This looks like a really useful library. A few questions: 1. What size limits/pr...

pudo · on Nov 12, 2013

Author here.

As for 1.: CSV files are encoded as a stream, so they can be as large as needed. JSON is dumped as a whole from memory, I'd be keen to see if someone has written a streaming JSON encoder.

2.: Consuming, no. I normally load them in a browser with D3 or jQuery to feed them into a graphic or other interface.

3.: I'd argue this is out of scope for dataset, but simpler REST API makers would definietly be cool. Check https://github.com/okfn/webstore - this is what dataset came out of, and it makes somewhat RESTish APIs.

yesbabyyes · on Nov 12, 2013

I'd be keen to see if someone has written a streaming JSON encoder.

This looks interesting: https://gist.github.com/akaihola/1415730

Edit: dataset looks like a really interesting library!

aet · on Nov 12, 2013

I'm curious of the relative advantages/disadvantages over something like sqlalchemy..

piqufoh · on Nov 12, 2013

From an end-user point of view, SQLAlchemy relies on you first defining your models in the ORM (object relational mapping) and then SQLAlchemy will take control of issuing the SQL to create, update and drop tables depending on your interactions with your Python ORM models.

From what I can read, it seems that this cool looking tool allows you to use SQL as a kind of object free data store, maybe not unlike a NoSQL DB python wrapper (freeing you from first defining your models, and then ensuring that the SQLAlchemy functions have updated your DB).

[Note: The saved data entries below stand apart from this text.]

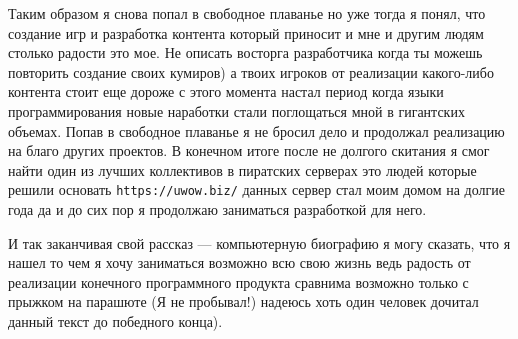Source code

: Таким образом я снова попал в свободное плаванье но уже тогда я понял, что создание игр и разработка контента который приносит и мне и другим людям столько радости это мое. Не описать восторга разработчика когда ты можешь повторить создание своих кумиров) а твоих игроков от реализации какого-либо контента стоит еще дороже с этого момента настал период когда языки программирования новые наработки стали поглощаться мной в гигантских объемах. Попав в свободное плаванье я не бросил дело и продолжал реализацию на благо других проектов. В конечном итоге после не долгого скитания я смог найти один из лучших коллективов в пиратских серверах это людей которые решили основать  \verb|https://uwow.biz/| данных сервер стал моим домом на долгие года да и до сих пор я продолжаю заниматься разработкой для него. 

И так заканчивая свой рассказ --- компьютерную биографию я могу сказать, что я нашел то чем я хочу заниматься возможно всю свою жизнь ведь радость от реализации конечного программного продукта сравнима возможно только с прыжком на парашюте (Я не пробывал!) надеюсь хоть один человек дочитал данный текст до победного конца).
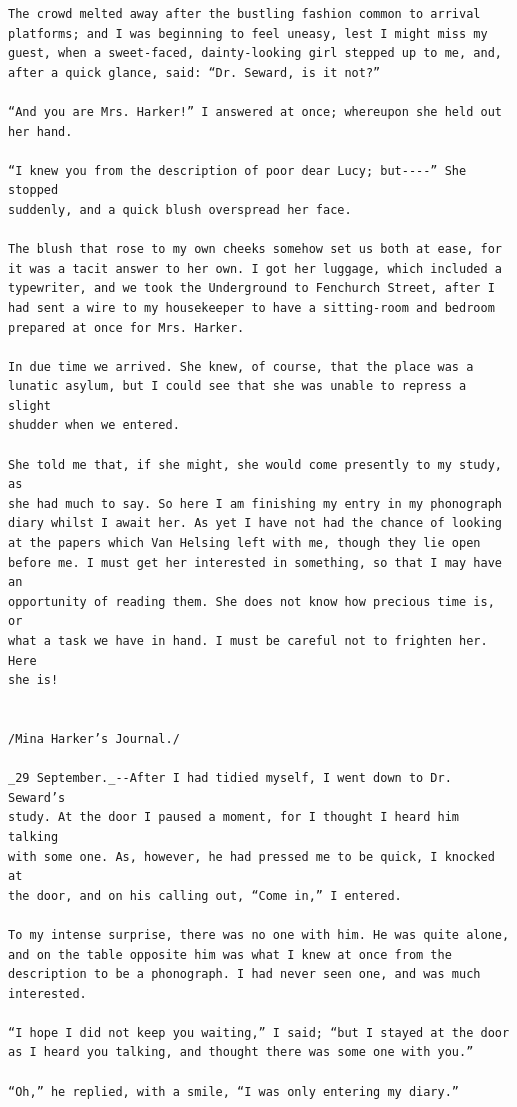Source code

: \documentclass{article}
\begin{document}
\begin{verbatim}
The crowd melted away after the bustling fashion common to arrival
platforms; and I was beginning to feel uneasy, lest I might miss my
guest, when a sweet-faced, dainty-looking girl stepped up to me, and,
after a quick glance, said: “Dr. Seward, is it not?”

“And you are Mrs. Harker!” I answered at once; whereupon she held out
her hand.

“I knew you from the description of poor dear Lucy; but----” She stopped
suddenly, and a quick blush overspread her face.

The blush that rose to my own cheeks somehow set us both at ease, for
it was a tacit answer to her own. I got her luggage, which included a
typewriter, and we took the Underground to Fenchurch Street, after I
had sent a wire to my housekeeper to have a sitting-room and bedroom
prepared at once for Mrs. Harker.

In due time we arrived. She knew, of course, that the place was a
lunatic asylum, but I could see that she was unable to repress a slight
shudder when we entered.

She told me that, if she might, she would come presently to my study, as
she had much to say. So here I am finishing my entry in my phonograph
diary whilst I await her. As yet I have not had the chance of looking
at the papers which Van Helsing left with me, though they lie open
before me. I must get her interested in something, so that I may have an
opportunity of reading them. She does not know how precious time is, or
what a task we have in hand. I must be careful not to frighten her. Here
she is!


/Mina Harker’s Journal./

_29 September._--After I had tidied myself, I went down to Dr. Seward’s
study. At the door I paused a moment, for I thought I heard him talking
with some one. As, however, he had pressed me to be quick, I knocked at
the door, and on his calling out, “Come in,” I entered.

To my intense surprise, there was no one with him. He was quite alone,
and on the table opposite him was what I knew at once from the
description to be a phonograph. I had never seen one, and was much
interested.

“I hope I did not keep you waiting,” I said; “but I stayed at the door
as I heard you talking, and thought there was some one with you.”

“Oh,” he replied, with a smile, “I was only entering my diary.”


\end{verbatim}
\end{document}
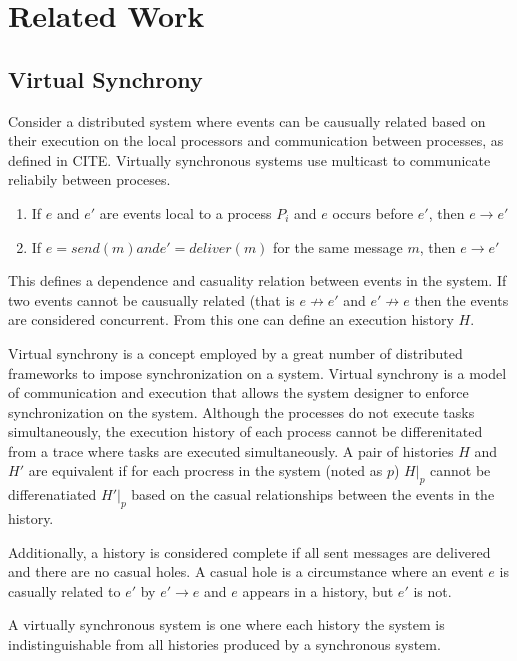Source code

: \chapter{Related Work}

\section{Virtual Synchrony}

Consider a distributed system where events can be causually related based
on their execution on the local processors and communication between
processes, as defined in CITE. Virtually synchronous systems use multicast
to communicate reliabily between proceses.

\begin{enumerate}
    \item If $e$ and $e'$ are events local to a process $P_{i}$ and $e$ occurs before $e'$, then $e \rightarrow e'$
    \item If $e = send(m) and e'=deliver(m)$ for the same message $m$, then $e \rightarrow e'$
\end{enumerate}

This defines a dependence and casuality relation between events in the system.
If two events cannot be causually related (that is $e \not\rightarrow e'$ and
$e' \not\rightarrow e$ then the events are considered concurrent. From this
one can define an execution history $H$.

Virtual synchrony is a concept employed by a great number of distributed
frameworks to impose synchronization on a system. Virtual synchrony is a
model of communication and execution that allows the system designer to
enforce synchronization on the system. Although the processes do not
execute tasks simultaneously, the execution history of each process cannot
be differenitated from a trace where tasks are executed simultaneously. A
pair of histories $H$ and $H'$ are equivalent if for each procress in the
system (noted as $p$) $H|_{p}$ cannot be differenatiated $H'|_{p}$ based
on the casual relationships between the events in the history.

Additionally, a history is considered complete if all sent messages are
delivered and there are no casual holes. A casual hole is a circumstance
where an event $e$ is casually related to $e'$ by $e' \rightarrow e$ and
$e$ appears in a history, but $e'$ is not. 

A virtually synchronous system is one where each history the system is
indistinguishable from all histories produced by a synchronous system.

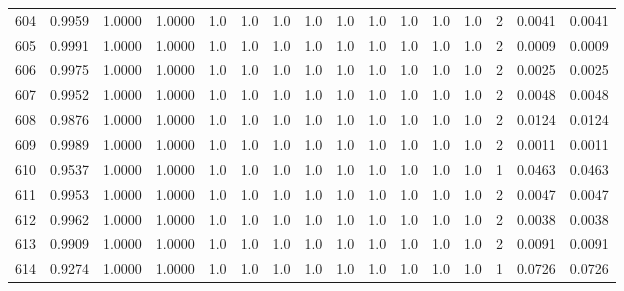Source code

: \begin{tabular}{lrrrrrrrrrrrrrrr}
604 &      0.9959 &  1.0000 &  1.0000 &     1.0 &     1.0 &     1.0 &     1.0 &     1.0 &     1.0 &     1.0 &      1.0 &        1.0 &      2 &                    0.0041 &                     0.0041 \\
605 &      0.9991 &  1.0000 &  1.0000 &     1.0 &     1.0 &     1.0 &     1.0 &     1.0 &     1.0 &     1.0 &      1.0 &        1.0 &      2 &                    0.0009 &                     0.0009 \\
606 &      0.9975 &  1.0000 &  1.0000 &     1.0 &     1.0 &     1.0 &     1.0 &     1.0 &     1.0 &     1.0 &      1.0 &        1.0 &      2 &                    0.0025 &                     0.0025 \\
607 &      0.9952 &  1.0000 &  1.0000 &     1.0 &     1.0 &     1.0 &     1.0 &     1.0 &     1.0 &     1.0 &      1.0 &        1.0 &      2 &                    0.0048 &                     0.0048 \\
608 &      0.9876 &  1.0000 &  1.0000 &     1.0 &     1.0 &     1.0 &     1.0 &     1.0 &     1.0 &     1.0 &      1.0 &        1.0 &      2 &                    0.0124 &                     0.0124 \\
609 &      0.9989 &  1.0000 &  1.0000 &     1.0 &     1.0 &     1.0 &     1.0 &     1.0 &     1.0 &     1.0 &      1.0 &        1.0 &      2 &                    0.0011 &                     0.0011 \\
610 &      0.9537 &  1.0000 &  1.0000 &     1.0 &     1.0 &     1.0 &     1.0 &     1.0 &     1.0 &     1.0 &      1.0 &        1.0 &      1 &                    0.0463 &                     0.0463 \\
611 &      0.9953 &  1.0000 &  1.0000 &     1.0 &     1.0 &     1.0 &     1.0 &     1.0 &     1.0 &     1.0 &      1.0 &        1.0 &      2 &                    0.0047 &                     0.0047 \\
612 &      0.9962 &  1.0000 &  1.0000 &     1.0 &     1.0 &     1.0 &     1.0 &     1.0 &     1.0 &     1.0 &      1.0 &        1.0 &      2 &                    0.0038 &                     0.0038 \\
613 &      0.9909 &  1.0000 &  1.0000 &     1.0 &     1.0 &     1.0 &     1.0 &     1.0 &     1.0 &     1.0 &      1.0 &        1.0 &      2 &                    0.0091 &                     0.0091 \\
614 &      0.9274 &  1.0000 &  1.0000 &     1.0 &     1.0 &     1.0 &     1.0 &     1.0 &     1.0 &     1.0 &      1.0 &        1.0 &      1 &                    0.0726 &                     0.0726 \\

\end{tabular}

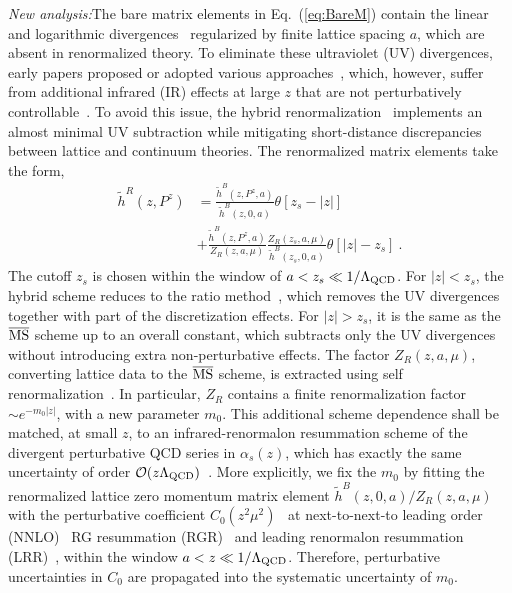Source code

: \documentclass[prl,aps,twocolumn,preprintnumbers, showpacs, nofootinbib,superscriptaddress,notitlepage]{revtex4-1}
\begin{document}
\textit{New analysis:}\quad The bare matrix elements in Eq.~(\ref{eq:BareM}) contain the linear and logarithmic divergences~\cite{Alexandrou:2017huk,Ji:2015jwa, Ji:2017oey,Ishikawa:2017faj,Green:2017xeu,Li:2018tpe} regularized by finite lattice spacing $a$, which are absent in renormalized theory. To eliminate these ultraviolet (UV) divergences, early papers proposed or adopted various  approaches~\cite{Green:2017xeu,Chen:2017mzz,Alexandrou:2017huk,Izubuchi:2018srq,Radyushkin:2018cvn,Braun:2018brg}, which, however, suffer from additional infrared (IR) effects at large $z$ that are not perturbatively controllable~\cite{Ji:2020brr,LatticePartonLPC:2021gpi}. To avoid this issue, the hybrid renormalization~\cite{Ji:2020brr,Chou:2022drv} implements an almost minimal UV subtraction while mitigating short-distance discrepancies between lattice and continuum theories. The renormalized matrix elements take the form,
\begin{align}\label{eq:HybridM}
\tilde{h}^{R}(z,P^z) & = \frac{\tilde{h}^{B}(z,P^z,a)}{\tilde{h}^{B}(z,0,a)} \theta\left[ z_s - \left|z\right| \right] \nonumber\\
&+ \frac{\tilde{h}^{B}(z,P^z,a)}{Z_{R}(z,a,\mu)} \frac{Z_{R}(z_s,a,\mu)}{\tilde{h}^{B}(z_s,0,a)} \theta\left[ \left|z\right| - z_s \right] \ .
\end{align}
The cutoff $z_s$ is chosen within the window of $a < z_s \ll 1/\Lambda_{\rm QCD}$. For $|z|<z_s$, the hybrid scheme reduces to the ratio method~\cite{Radyushkin:2017cyf,Orginos:2017kos,Izubuchi:2018srq}, which removes the UV divergences together with part of the discretization effects. For $|z|>z_s$, it is the same as the $\overline{\rm MS}$ scheme up to an overall constant, which subtracts only the UV divergences without introducing extra non-perturbative effects. The factor $Z_{R}(z,a,\mu)$, converting lattice data to the $\overline{\rm MS}$ scheme, is extracted using self renormalization~\cite{LatticePartonLPC:2021gpi}. In particular, $Z_R$ contains a finite renormalization  factor $\sim e^{-m_0 |z|}$, with a new parameter $m_0$. This additional scheme dependence shall be matched, at small $z$, to an infrared-renormalon resummation scheme of the divergent perturbative QCD series in $\alpha_s(z)$, which has exactly the same uncertainty of order ${\cal O}(z\Lambda_{\rm QCD})$~\cite{Pineda:2001zq,Braun:2018brg,Zhang:2023bxs}. More explicitly, we fix the $m_0$ by fitting the renormalized lattice zero momentum matrix element $\tilde{h}^{B}(z,0,a)/Z_{R}(z,a,\mu)$ with the perturbative coefficient $C_0\left(z^2\mu^2\right)$~\cite{Izubuchi:2018srq} at next-to-next-to leading order (NNLO)~\cite{Li:2020xml,Chen:2020ody} RG resummation (RGR)~\cite{Su:2022fiu} and leading renormalon resummation (LRR)~\cite{Zhang:2023bxs}, within the window $a<z\ll1/\Lambda_{\rm QCD}$. Therefore, perturbative uncertainties in $C_0$ are propagated into the systematic uncertainty of $m_0$.
\end{document}
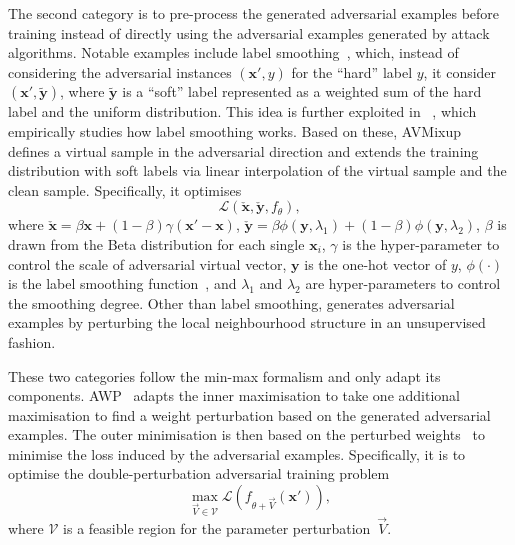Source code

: The second category is to pre-process the generated adversarial examples before training instead of directly using the adversarial examples generated by attack algorithms.
Notable examples include label smoothing~\cite{chen2020robust,szegedy2016rethinking}, which, instead of considering the adversarial instances $(\mathbf{x}',y)$ for the ``hard'' label $y$, it consider $(\mathbf{x}',\mathbf{\tilde{y}})$, where $\mathbf{\tilde{y}}$ is a ``soft'' label represented as a weighted sum of the hard label and the uniform distribution. 
This idea is further exploited in ~\cite{muller2019does}, which empirically studies how label smoothing works.
Based on these, AVMixup~\cite{lee2020adversarial,zhang2020does} defines a  virtual sample in the adversarial direction and extends the training distribution with soft labels via linear interpolation of the virtual sample and the clean sample.
Specifically, it optimises 
\begin{equation}
\mathcal{L}(\mathbf{\check x},\mathbf{\check y}, f_\theta),
\end{equation}
where $\mathbf{\check x}=\beta\mathbf{x}+(1-\beta)\gamma(\mathbf{x}'-\mathbf{x})$, $\mathbf{\check y}=\beta\phi(\mathbf{y},\lambda_1)+(1-\beta)\phi(\mathbf{y},\lambda_2)$, 
$\beta$ is drawn from the Beta distribution for each single $\mathbf{x}_i$, $\gamma$ is the hyper-parameter to control the scale of adversarial virtual vector, $\textbf{y}$ is the one-hot vector of $y$,  $\phi(\cdot)$ is the label smoothing function~\cite{szegedy2016rethinking}, and $\lambda_1$ and $\lambda_2$ are hyper-parameters to control the smoothing degree. 
Other than label smoothing, \cite{NEURIPS2019_d8700cbd} generates adversarial examples by perturbing the local neighbourhood structure in an unsupervised fashion.


These two categories follow the min-max formalism and only adapt its components. AWP~\cite{wu2020adversarial} adapts the inner maximisation to take one additional maximisation to find a weight perturbation based on the generated adversarial examples. The outer minimisation is then based on the perturbed weights~\cite{devries2017improved} to minimise the loss induced by the adversarial examples.
Specifically, it is to optimise the double-perturbation adversarial training problem
\begin{equation}
\label{eq_awp}
    \max_{\vec{V}\in\mathcal{V}}\mathcal{L}( f_{\theta+\vec{V}}(\mathbf{x}') ),
\end{equation}
where $\mathcal{V}$ is a feasible region for the parameter perturbation~$\vec{V}$. 



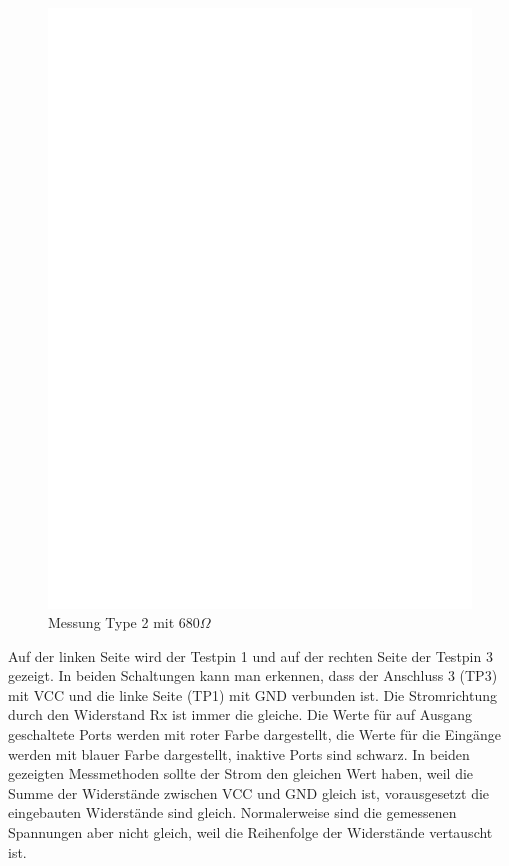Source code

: \begin{figure}[H]
 \centering
 \includegraphics[]{../FIG/ResistormessL2.eps}
 \caption{Messung Type 2 mit \(680\Omega\) }
\label{fig:RL2mes}
\end{figure}

Auf der linken Seite wird der Testpin 1 und auf der rechten Seite der Testpin 3 gezeigt.
In beiden Schaltungen kann man erkennen, dass der Anschluss 3 (TP3) mit VCC und die linke Seite (TP1) mit
GND verbunden ist.
Die Stromrichtung durch den Widerstand Rx ist immer die gleiche.
Die Werte f\"ur auf Ausgang geschaltete Ports werden mit roter Farbe dargestellt, 
die Werte f\"ur die Eing\"ange werden mit blauer Farbe dargestellt, inaktive Ports sind schwarz.
In beiden gezeigten Messmethoden sollte der Strom den gleichen Wert haben, weil die Summe der Widerst\"ande zwischen
VCC und GND gleich ist, vorausgesetzt die eingebauten Widerst\"ande sind gleich.
Normalerweise sind die gemessenen Spannungen aber nicht gleich, weil die Reihenfolge
der Widerst\"ande vertauscht ist.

dragonwriter · on Nov 12, 2013

Since tables are created and modified on insert commands, there doesn't seem to be any possibility of maintaining integrity at the DB level. That would seem to be the main disadvantage compared to any approach that uses schema defined in advance. You still get an RDBMS advantages for ad hoc queries, but not integrity.

MPetitt · on Nov 12, 2013

Well it seems like this is heavily based upon the progress of sqlalchemy based on the shoulder of giants comment at the bottom of the page. Whether that is in a philosophical way or a technical way, I haven't looked into it enough to find out, but it would be nice to know the comparative differences and similarities.